El duelo siempre hace referencia a la muerte de un ser querido → Generalmente asociamos la pérdida a la muerte y, por lo tanto, a la pérdida de una persona física, querida y valiosa. A pesar de esta evidencia, el duelo puede referirse a varios tipos de pérdida, algunos de ellos externos (ejemplos: finalizar una relación romántica o de amistad, una separación, la pérdida de una posesión o del hogar, la pérdida de un trabajo, etc) y otros internos (ejemplos: pérdida de deseos, capacidades o características personales, posiciones o estatus, etc).
“Se fuerte” → Sentir tristeza y hablar de ello, no es un signo de debilidad, es una consecuencia normal y deseable en el proceso de duelo. Debemos dejar que nuestras emociones fluyan para sentir el apoyo y el calor de quienes quieren ayudarnos y que comprenden nuestro proceso. Es normal y está bien sentirse vulnerable ante la pérdida.
“Tienes que distraerte” → Hay momentos para distraerse del dolor y hay momentos para centrarse en él. Es importante que la persona que sufre una pérdida disponga de un tiempo para reflexionar y experimentar sus emociones, es decir, para contactar con su dolor. Ambos son necesarios.

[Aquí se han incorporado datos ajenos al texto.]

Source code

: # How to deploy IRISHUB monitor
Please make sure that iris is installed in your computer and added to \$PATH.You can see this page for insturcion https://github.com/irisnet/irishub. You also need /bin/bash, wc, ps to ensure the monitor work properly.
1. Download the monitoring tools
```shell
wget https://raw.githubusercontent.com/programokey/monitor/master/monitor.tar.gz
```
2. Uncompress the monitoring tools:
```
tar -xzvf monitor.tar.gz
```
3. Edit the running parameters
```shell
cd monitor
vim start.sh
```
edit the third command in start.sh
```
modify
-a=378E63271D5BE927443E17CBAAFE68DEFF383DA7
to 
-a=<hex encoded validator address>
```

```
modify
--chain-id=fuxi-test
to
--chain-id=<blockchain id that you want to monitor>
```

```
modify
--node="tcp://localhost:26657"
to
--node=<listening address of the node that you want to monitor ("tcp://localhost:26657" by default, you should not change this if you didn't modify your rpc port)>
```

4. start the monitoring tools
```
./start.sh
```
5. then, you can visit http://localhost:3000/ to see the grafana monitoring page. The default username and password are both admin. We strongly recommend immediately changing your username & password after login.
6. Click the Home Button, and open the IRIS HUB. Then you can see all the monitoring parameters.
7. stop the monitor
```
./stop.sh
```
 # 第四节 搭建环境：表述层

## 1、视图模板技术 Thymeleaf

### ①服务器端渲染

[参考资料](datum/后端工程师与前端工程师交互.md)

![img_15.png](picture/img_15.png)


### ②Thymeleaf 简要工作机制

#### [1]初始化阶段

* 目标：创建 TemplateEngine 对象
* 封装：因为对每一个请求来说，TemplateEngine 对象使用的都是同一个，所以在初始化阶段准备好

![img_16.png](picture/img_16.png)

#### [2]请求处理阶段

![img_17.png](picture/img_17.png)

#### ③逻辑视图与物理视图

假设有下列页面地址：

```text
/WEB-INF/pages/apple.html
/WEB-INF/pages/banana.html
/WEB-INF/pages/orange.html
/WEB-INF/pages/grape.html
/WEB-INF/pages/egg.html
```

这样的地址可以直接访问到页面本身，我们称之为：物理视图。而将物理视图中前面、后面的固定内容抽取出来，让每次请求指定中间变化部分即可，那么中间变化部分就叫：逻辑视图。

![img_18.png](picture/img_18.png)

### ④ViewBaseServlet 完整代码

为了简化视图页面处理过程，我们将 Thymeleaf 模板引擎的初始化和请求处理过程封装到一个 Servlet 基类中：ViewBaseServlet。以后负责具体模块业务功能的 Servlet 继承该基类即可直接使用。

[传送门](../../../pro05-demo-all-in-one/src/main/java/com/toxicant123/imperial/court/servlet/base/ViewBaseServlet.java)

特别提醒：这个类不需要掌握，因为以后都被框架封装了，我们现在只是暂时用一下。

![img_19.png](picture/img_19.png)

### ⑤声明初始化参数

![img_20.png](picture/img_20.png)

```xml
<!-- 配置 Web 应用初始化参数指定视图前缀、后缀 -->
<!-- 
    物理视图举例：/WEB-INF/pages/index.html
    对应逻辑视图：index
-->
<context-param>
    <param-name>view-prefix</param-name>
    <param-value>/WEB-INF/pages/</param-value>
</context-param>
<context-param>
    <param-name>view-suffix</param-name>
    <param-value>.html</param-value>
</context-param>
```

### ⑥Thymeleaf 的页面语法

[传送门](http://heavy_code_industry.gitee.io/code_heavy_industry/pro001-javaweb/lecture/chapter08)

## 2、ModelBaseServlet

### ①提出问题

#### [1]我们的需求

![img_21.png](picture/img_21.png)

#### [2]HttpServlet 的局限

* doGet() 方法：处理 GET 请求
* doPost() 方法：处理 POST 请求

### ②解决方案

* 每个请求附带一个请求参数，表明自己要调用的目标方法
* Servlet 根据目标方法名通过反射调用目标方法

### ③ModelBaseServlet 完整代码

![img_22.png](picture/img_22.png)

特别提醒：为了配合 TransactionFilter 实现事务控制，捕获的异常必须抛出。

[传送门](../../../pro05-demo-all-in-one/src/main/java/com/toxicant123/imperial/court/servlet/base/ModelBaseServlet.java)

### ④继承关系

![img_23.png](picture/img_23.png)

El duelo dura un año → Como se trata de un proceso complejo y muy personal, el duelo tiene una duración muy variable según la persona que lo vive. Es cierto que se han descrito unas etapas que conforman este proceso y que se han establecido unos tiempos estimados para cada una de ellas, pero todos los expertos afirman que un duelo dura tanto como la persona necesite para elaborar la pérdida. Tratar de establecer un tiempo de duración es poco útil y no va ayudar a que la persona que lo padece pueda hacerlo de una manera más saludable.
El duelo es como una depresión → El duelo no es una enfermedad (aunque comparta síntomas con la depresión), sinó una respuesta natural y adaptativa de la persona ante un cambio. Aun así, cuando el duelo no se elabora adecuadamente, puede desarrollar problemas de salud mental.
El tiempo todo lo cura → El duelo es una respuesta adaptativa, es decir, no es un proceso que debamos superar; es algo con lo que aprendemos a vivir a medida que nos adaptamos e integramos paulatinamente a la ausencia del objeto perdido. Es importante recordar que el duelo es un proceso activo, en el que la persona es protagonista de su propio proceso. Es decir, va a ser la persona quien realice este proceso de adaptación con el paso del tiempo. Sin embargo, el tiempo, por sí solo, no cura (ni debe curar) nada.
El duelo es un proceso lineal, cuando termina, uno vuelve a la normalidad → El duelo es un proceso dinámico, con fases, pero sin que necesariamente todo el mundo pase por todas ellas ni en el mismo orden. Como proceso se trata de una transición, donde el objetivo es la adaptación no la recuperación. Cuando sufrimos una pérdida cada aspecto de la vida se ve modificada por la ausencia, y debemos aprender a integrar esta pérdida en la nueva normalidad que se nos plantea.